(SOURCE INFORMATION):
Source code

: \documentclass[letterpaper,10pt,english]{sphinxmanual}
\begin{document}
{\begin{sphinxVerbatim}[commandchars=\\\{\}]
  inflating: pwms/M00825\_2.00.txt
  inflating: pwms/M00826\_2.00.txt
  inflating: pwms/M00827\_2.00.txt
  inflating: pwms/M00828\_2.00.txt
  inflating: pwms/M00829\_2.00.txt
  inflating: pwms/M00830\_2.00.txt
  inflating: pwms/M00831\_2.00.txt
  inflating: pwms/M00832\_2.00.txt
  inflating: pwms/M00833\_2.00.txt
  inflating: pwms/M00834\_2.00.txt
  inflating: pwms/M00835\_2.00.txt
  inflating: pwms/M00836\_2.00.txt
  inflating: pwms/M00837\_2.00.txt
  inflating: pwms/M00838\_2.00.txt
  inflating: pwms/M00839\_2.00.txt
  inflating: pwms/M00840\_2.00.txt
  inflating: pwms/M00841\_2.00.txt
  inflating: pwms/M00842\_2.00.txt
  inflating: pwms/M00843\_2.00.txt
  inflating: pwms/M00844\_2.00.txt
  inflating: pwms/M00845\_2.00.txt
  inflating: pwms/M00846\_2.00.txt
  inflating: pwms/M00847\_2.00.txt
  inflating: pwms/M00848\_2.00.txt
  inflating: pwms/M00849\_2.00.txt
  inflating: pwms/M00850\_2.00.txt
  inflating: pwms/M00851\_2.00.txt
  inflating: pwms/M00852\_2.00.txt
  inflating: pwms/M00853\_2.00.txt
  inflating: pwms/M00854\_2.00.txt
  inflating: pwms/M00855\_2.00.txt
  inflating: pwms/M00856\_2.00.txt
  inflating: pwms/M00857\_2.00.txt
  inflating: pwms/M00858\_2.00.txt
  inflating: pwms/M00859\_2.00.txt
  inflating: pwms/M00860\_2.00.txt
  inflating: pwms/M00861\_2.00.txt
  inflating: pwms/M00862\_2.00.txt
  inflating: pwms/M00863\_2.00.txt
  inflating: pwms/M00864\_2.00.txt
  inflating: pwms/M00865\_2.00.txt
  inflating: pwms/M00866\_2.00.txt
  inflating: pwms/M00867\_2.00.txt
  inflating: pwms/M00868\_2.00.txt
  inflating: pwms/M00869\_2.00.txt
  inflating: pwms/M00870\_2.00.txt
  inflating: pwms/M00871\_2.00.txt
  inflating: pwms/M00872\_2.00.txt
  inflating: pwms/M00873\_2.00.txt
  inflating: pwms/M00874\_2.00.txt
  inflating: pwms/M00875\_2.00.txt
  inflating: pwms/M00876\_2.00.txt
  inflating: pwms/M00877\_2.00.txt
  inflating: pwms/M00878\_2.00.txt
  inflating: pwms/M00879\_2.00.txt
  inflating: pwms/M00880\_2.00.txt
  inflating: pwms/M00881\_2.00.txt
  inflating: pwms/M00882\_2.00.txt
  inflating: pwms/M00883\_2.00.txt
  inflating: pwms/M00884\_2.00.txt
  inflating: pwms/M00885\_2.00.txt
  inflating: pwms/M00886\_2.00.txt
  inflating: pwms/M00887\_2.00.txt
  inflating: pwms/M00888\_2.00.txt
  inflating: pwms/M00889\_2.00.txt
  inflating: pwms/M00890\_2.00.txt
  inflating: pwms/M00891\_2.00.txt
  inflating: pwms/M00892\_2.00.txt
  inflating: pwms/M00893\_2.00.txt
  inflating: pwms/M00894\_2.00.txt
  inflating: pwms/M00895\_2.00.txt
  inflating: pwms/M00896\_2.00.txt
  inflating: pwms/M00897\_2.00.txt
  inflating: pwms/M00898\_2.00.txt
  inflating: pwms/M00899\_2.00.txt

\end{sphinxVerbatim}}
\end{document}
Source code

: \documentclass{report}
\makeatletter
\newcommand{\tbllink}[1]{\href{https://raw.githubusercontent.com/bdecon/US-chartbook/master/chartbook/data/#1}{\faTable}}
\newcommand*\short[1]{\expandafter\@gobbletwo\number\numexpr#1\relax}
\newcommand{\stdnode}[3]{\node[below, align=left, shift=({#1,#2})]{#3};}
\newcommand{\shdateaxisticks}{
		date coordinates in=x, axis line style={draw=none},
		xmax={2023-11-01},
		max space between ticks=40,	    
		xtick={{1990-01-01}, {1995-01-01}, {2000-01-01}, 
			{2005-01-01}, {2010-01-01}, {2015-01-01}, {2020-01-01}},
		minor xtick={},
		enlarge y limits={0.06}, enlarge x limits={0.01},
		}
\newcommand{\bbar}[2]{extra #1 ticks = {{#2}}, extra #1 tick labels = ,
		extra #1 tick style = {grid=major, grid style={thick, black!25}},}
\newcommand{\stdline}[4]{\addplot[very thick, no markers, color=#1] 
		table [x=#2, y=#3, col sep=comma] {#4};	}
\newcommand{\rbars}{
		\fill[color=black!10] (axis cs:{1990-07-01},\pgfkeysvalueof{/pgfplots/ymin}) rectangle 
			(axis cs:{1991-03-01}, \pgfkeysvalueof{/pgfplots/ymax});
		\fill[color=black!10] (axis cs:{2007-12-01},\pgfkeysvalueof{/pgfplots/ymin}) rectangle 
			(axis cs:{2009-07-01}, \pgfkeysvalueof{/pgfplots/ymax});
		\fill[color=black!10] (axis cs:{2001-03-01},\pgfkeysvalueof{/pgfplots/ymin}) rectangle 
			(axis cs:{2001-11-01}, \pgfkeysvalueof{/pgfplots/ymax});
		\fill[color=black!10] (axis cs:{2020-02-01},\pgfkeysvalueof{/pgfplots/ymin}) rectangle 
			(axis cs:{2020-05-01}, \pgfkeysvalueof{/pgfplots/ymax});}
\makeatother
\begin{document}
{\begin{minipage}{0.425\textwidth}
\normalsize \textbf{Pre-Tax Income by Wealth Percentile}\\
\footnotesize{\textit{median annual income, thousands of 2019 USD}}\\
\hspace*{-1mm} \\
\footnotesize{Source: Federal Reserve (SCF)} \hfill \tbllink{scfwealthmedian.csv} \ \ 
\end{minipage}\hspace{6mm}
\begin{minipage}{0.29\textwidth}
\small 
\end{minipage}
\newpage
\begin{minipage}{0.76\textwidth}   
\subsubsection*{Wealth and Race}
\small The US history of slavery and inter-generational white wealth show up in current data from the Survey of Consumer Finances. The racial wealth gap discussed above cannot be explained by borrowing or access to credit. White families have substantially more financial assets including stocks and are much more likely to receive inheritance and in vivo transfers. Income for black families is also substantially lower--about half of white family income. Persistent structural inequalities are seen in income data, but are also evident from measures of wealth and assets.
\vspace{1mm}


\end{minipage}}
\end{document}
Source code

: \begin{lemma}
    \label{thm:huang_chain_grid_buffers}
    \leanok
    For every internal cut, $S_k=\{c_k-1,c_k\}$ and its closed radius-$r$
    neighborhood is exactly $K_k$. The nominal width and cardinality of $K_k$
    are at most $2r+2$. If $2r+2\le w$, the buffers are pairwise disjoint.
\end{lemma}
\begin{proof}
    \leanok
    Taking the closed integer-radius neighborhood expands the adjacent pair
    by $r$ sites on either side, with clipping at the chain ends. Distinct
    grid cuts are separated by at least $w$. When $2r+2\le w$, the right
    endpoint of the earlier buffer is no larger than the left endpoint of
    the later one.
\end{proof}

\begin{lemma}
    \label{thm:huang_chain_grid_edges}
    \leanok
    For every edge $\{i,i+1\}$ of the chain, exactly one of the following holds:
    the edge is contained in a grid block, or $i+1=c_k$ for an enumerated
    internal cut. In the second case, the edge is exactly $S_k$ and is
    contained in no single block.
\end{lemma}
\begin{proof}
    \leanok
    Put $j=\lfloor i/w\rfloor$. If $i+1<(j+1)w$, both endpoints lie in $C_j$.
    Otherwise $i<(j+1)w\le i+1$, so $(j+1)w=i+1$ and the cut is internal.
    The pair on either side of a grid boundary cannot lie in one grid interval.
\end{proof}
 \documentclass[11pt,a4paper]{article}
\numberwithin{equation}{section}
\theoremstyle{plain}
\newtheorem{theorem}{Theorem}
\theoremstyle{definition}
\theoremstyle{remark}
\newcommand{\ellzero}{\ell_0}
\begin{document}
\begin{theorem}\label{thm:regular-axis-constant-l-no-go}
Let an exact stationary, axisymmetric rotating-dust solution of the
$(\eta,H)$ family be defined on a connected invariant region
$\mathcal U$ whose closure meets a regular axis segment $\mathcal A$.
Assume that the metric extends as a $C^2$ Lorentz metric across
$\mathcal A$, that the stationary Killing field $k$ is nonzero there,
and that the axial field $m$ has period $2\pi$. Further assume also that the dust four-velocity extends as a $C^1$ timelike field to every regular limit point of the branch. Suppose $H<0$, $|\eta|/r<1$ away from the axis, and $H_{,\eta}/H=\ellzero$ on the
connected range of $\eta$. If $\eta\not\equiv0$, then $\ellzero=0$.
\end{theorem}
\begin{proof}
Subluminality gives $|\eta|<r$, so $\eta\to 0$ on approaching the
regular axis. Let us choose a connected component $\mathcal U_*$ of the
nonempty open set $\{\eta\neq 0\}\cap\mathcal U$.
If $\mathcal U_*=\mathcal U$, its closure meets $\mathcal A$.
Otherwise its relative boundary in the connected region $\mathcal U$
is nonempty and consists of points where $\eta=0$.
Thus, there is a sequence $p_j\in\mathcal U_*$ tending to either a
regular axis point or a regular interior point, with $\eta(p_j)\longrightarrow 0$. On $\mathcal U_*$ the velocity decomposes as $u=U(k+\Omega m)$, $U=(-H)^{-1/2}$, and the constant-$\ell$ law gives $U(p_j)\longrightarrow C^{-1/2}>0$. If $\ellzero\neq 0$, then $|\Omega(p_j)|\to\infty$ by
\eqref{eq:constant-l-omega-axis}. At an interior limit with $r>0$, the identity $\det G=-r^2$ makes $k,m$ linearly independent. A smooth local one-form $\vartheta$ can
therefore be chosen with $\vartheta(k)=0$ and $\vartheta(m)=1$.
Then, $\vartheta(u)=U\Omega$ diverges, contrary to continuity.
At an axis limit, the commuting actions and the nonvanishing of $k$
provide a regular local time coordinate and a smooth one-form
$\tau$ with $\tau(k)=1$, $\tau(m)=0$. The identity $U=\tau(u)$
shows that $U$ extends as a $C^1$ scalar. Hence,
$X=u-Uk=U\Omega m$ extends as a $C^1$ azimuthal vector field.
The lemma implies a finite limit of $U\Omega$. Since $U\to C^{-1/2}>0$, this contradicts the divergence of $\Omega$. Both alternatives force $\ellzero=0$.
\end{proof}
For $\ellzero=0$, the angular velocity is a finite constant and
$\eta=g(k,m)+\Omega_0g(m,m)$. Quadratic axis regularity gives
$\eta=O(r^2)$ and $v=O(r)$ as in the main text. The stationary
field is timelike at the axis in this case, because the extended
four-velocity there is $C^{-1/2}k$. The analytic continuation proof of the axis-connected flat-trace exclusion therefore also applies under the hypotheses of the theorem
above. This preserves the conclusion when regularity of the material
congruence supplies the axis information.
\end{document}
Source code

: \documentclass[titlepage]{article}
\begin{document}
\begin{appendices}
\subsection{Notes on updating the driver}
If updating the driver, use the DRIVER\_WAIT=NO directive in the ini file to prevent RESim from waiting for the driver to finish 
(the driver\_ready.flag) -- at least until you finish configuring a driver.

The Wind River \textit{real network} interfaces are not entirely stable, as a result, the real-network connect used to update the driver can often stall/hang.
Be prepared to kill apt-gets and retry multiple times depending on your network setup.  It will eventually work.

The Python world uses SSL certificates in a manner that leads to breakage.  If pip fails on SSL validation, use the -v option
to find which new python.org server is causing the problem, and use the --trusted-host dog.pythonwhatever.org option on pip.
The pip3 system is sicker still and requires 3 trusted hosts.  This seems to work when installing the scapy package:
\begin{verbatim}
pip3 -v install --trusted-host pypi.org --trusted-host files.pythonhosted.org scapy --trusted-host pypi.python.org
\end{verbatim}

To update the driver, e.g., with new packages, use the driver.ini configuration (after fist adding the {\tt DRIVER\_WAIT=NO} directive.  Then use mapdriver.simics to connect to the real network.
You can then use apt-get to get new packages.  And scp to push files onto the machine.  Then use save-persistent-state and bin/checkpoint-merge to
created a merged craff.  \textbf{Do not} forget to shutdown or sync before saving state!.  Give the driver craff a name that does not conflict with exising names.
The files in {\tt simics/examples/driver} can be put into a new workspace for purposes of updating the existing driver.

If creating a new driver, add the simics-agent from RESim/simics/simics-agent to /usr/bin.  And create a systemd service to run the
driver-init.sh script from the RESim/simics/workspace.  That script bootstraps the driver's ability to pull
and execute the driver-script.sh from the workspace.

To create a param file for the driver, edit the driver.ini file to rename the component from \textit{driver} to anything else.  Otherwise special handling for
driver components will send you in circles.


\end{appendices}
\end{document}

(WHAT TO DO): Your output should consist solely of the lines from the beginning of the entries through the line containing "inflating: pwms/M00827\_2.00.txt", reproduced exactly.

(RESPONSE BELOW):
Source code

: \documentclass[letterpaper,10pt,english]{sphinxmanual}
\begin{document}
{\begin{sphinxVerbatim}[commandchars=\\\{\}]
  inflating: pwms/M00825\_2.00.txt
  inflating: pwms/M00826\_2.00.txt
  inflating: pwms/M00827\_2.00.txt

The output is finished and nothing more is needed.